The consequences of Meta’s multilingual content moderation strategies

By Alicia Shepherd-Vega

About 8 million Ethiopians use the world’s most popular social media platform, Facebook, daily. Its use, of course, is confined to the parameters of their specific speech communities. In Ethiopia, there are some 86 languages spoken by the population of 120.3 million), but 2 (Amharic and Oromo) are spoken by two-thirds of the population. Amharic is the second most popular language.

Like most countries across the globe, the use of social media in Ethiopia is ubiquitous. What sets Ethiopia apart, though, as with many countries in the Global South, are the issues that arise with developments designed by the Global North for the Global North context. This perspective becomes apparent when one views social media usage from the angle of linguistics.

Content moderation and at-risk countries (ARCs)

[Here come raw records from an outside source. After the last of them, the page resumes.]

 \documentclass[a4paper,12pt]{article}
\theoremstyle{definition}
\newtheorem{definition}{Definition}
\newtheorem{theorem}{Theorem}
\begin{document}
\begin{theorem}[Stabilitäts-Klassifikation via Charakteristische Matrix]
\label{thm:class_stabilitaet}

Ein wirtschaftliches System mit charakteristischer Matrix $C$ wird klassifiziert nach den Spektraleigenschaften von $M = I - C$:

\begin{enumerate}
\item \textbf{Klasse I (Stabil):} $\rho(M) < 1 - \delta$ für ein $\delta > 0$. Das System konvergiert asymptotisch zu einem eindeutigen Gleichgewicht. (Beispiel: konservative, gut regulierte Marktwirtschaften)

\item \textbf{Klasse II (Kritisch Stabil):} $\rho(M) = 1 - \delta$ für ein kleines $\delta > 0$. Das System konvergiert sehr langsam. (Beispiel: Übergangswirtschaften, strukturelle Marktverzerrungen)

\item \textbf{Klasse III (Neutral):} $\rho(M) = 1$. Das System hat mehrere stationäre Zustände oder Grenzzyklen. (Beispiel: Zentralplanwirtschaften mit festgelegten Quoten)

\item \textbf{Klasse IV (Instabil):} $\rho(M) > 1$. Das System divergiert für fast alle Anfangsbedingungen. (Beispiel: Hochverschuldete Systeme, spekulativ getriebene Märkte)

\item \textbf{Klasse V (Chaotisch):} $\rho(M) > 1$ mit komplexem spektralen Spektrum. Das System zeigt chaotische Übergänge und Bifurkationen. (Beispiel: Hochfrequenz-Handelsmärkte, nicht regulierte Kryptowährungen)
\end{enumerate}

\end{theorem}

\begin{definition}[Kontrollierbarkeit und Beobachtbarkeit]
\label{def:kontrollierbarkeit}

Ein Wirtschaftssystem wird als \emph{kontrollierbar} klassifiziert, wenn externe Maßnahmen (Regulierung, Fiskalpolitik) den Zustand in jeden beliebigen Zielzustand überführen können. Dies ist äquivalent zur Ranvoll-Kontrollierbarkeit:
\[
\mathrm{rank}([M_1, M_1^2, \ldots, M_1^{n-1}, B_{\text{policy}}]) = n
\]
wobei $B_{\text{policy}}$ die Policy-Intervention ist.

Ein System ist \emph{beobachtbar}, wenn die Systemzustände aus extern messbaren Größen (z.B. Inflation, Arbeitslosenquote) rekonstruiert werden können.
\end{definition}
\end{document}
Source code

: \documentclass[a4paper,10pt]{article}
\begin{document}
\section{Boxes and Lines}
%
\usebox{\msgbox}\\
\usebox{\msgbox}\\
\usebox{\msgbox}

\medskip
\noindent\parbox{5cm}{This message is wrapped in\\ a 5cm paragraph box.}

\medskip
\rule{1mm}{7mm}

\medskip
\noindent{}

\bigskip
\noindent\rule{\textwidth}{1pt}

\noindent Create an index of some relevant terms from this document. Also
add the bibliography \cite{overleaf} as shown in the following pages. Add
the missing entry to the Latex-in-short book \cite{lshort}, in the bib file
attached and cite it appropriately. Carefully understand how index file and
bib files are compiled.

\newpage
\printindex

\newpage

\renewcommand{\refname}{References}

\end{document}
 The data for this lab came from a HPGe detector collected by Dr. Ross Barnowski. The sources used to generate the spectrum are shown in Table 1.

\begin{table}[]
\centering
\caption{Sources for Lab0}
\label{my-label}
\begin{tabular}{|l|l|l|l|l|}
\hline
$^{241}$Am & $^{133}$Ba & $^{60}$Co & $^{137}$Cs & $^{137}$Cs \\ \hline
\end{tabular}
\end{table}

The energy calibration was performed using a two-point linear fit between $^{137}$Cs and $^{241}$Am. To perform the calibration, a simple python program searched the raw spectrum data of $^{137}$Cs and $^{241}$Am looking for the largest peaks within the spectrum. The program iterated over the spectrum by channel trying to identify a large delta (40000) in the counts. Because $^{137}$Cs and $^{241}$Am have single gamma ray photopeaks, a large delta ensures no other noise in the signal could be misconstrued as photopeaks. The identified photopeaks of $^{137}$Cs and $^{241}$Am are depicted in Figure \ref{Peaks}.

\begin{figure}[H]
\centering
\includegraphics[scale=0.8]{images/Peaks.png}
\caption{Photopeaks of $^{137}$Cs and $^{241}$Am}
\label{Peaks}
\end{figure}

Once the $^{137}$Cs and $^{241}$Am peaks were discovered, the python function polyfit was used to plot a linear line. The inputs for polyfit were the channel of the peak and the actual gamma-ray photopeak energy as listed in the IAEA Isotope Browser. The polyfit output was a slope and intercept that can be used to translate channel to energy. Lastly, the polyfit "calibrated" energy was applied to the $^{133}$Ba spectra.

Increased social media usage has recently engendered a proliferation of policy responses, particularly concerning content moderation. The situation is no different in Ethiopia. Increasingly, Ethiopians blame Meta and other tech giants for the rate and range within which conflict spreads across the country. For instance, Meta faces a lawsuit filed by the son of an Ethiopian academic, Mareg Amare, whose father was assassinated in November 2021. The lawsuit claims that Meta failed to delete life-threatening posts from the platform, categorised as hate speech against Mareg’s father. Meta, earlier, had assured the global public that a wide variety of context-sensitive strategies, tactics, and tools were used to moderate content on its platform. The strategies for this and other such promises was never published, until the leak of the so-called Facebook files, brought to the fore results of key studies conducted by Meta, such as the harmful effects experienced by users of Meta’s platforms, Facebook and Instagram.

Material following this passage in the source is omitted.